**LISTED ENTRIES**
_____
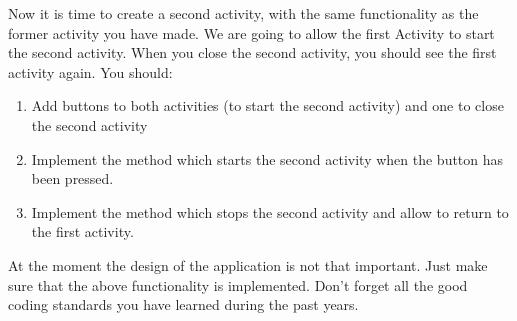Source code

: \begin{exercise}
	Now it is time to create a second activity, with the same functionality as the former activity you have made. We are going to allow the first Activity to start the second activity. When you close the second activity, you should see the first activity again. You should:
	\begin{enumerate}
		\item Add buttons to both activities (to start the second activity) and one to close the second activity
		\item Implement the method which starts the second activity when the button has been pressed.
		\item Implement the method which stops the second activity and allow to return to the first activity.
	\end{enumerate}
\end{exercise}

At the moment the design of the application is not that important. Just make sure that the above functionality is implemented. Don't forget all the good coding standards you have learned during the past years.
_____
**TASK DESCRIPTION**
In how many lines of the records does the word "item" appear? Give the number alone.

**RESPONSE TO THE TASK**
3